GOAL OF THE EXERCISE:
Every line below that holds the string "file" must be copied.
Top of GIVEN DATA
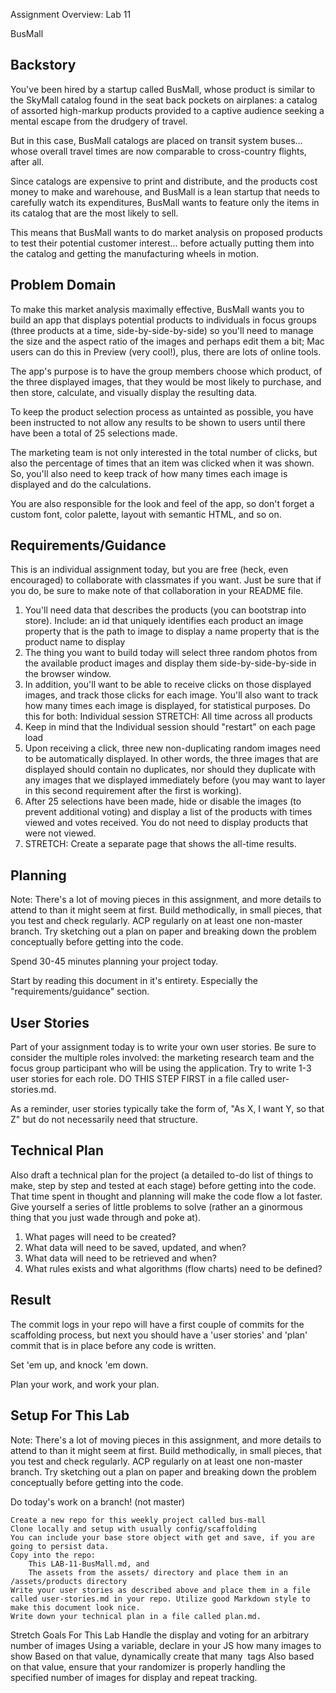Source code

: Assignment Overview: Lab 11

BusMall

## Backstory
You've been hired by a startup called BusMall, whose product is similar to the SkyMall catalog found in the seat back pockets on airplanes: a catalog of assorted high-markup products provided to a captive audience seeking a mental escape from the drudgery of travel.

But in this case, BusMall catalogs are placed on transit system buses... whose overall travel times are now comparable to cross-country flights, after all.

Since catalogs are expensive to print and distribute, and the products cost money to make and warehouse, and BusMall is a lean startup that needs to carefully watch its expenditures, BusMall wants to feature only the items in its catalog that are the most likely to sell.

This means that BusMall wants to do market analysis on proposed products to test their potential customer interest... before actually putting them into the catalog and getting the manufacturing wheels in motion.

## Problem Domain
To make this market analysis maximally effective, BusMall wants you to build an app that displays potential products to individuals in focus groups (three products at a time, side-by-side-by-side) so you'll need to manage the size and the aspect ratio of the images and perhaps edit them a bit; Mac users can do this in Preview (very cool!), plus, there are lots of online tools.

The app's purpose is to have the group members choose which product, of the three displayed images, that they would be most likely to purchase, and then store, calculate, and visually display the resulting data.

To keep the product selection process as untainted as possible, you have been instructed to not allow any results to be shown to users until there have been a total of 25 selections made.

The marketing team is not only interested in the total number of clicks, but also the percentage of times that an item was clicked when it was shown. So, you'll also need to keep track of how many times each image is displayed and do the calculations.

You are also responsible for the look and feel of the app, so don't forget a custom font, color palette, layout with semantic HTML, and so on.

## Requirements/Guidance
This is an individual assignment today, but you are free (heck, even encouraged) to collaborate with classmates if you want. Just be sure that if you do, be sure to make note of that collaboration in your README file.

1. You'll need data that describes the products (you can bootstrap into store). Include:
        an id that uniquely identifies each product
        an image property that is the path to image to display
        a name property that is the product name to display
2. The thing you want to build today will select three random photos from the available product images and display them side-by-side-by-side in the browser window.
3. In addition, you'll want to be able to receive clicks on those displayed images, and track those clicks for each image. You'll also want to track how many times each image is displayed, for statistical purposes. Do this for both:
        Individual session
        STRETCH: All time across all products
4. Keep in mind that the Individual session should "restart" on each page load
5. Upon receiving a click, three new non-duplicating random images need to be automatically displayed. In other words, the three images that are displayed should contain no duplicates, nor should they duplicate with any images that we displayed immediately before (you may want to layer in this second requirement after the first is working).
6. After 25 selections have been made, hide or disable the images (to prevent additional voting) and display a list of the products with times viewed and votes received. You do not need to display products that were not viewed.
7. STRETCH: Create a separate page that shows the all-time results.

## Planning
Note: There's a lot of moving pieces in this assignment, and more details to attend to than it might seem at first. Build methodically, in small pieces, that you test and check regularly. ACP regularly on at least one non-master branch. Try sketching out a plan on paper and breaking down the problem conceptually before getting into the code.

Spend 30-45 minutes planning your project today.

Start by reading this document in it's entirety. Especially the "requirements/guidance" section.

## User Stories
Part of your assignment today is to write your own user stories. Be sure to consider the multiple roles involved: the marketing research team and the focus group participant who will be using the application. Try to write 1-3 user stories for each role. DO THIS STEP FIRST in a file called user-stories.md.

As a reminder, user stories typically take the form of, "As X, I want Y, so that Z" but do not necessarily need that structure.

## Technical Plan
Also draft a technical plan for the project (a detailed to-do list of things to make, step by step and tested at each stage) before getting into the code. That time spent in thought and planning will make the code flow a lot faster. Give yourself a series of little problems to solve (rather an a ginormous thing that you just wade through and poke at).

1. What pages will need to be created?
2. What data will need to be saved, updated, and when?
3. What data will need to be retrieved and when?
4. What rules exists and what algorithms (flow charts) need to be defined?

## Result
The commit logs in your repo will have a first couple of commits for the scaffolding process, but next you should have a 'user stories' and 'plan' commit that is in place before any code is written.

Set 'em up, and knock 'em down.

Plan your work, and work your plan.

## Setup For This Lab
Note: There's a lot of moving pieces in this assignment, and more details to attend to than it might seem at first. Build methodically, in small pieces, that you test and check regularly. ACP regularly on at least one non-master branch. Try sketching out a plan on paper and breaking down the problem conceptually before getting into the code.

Do today's work on a branch! (not master)

    Create a new repo for this weekly project called bus-mall
    Clone locally and setup with usually config/scaffolding
    You can include your base store object with get and save, if you are going to persist data.
    Copy into the repo:
        This LAB-11-BusMall.md, and
        The assets from the assets/ directory and place them in an /assets/products directory
    Write your user stories as described above and place them in a file called user-stories.md in your repo. Utilize good Markdown style to make this document look nice.
    Write down your technical plan in a file called plan.md.

Stretch Goals For This Lab
    Handle the display and voting for an arbitrary number of images
    Using a variable, declare in your JS how many images to show
    Based on that value, dynamically create that many <img> tags
    Also based on that value, ensure that your randomizer is properly handling the specified number of images for display and repeat tracking.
Bottom of GIVEN DATA
EXERCISE SOLUTION:
This is an individual assignment today, but you are free (heck, even encouraged) to collaborate with classmates if you want. Just be sure that if you do, be sure to make note of that collaboration in your README file.
Part of your assignment today is to write your own user stories. Be sure to consider the multiple roles involved: the marketing research team and the focus group participant who will be using the application. Try to write 1-3 user stories for each role. DO THIS STEP FIRST in a file called user-stories.md.
    Write your user stories as described above and place them in a file called user-stories.md in your repo. Utilize good Markdown style to make this document look nice.
    Write down your technical plan in a file called plan.md.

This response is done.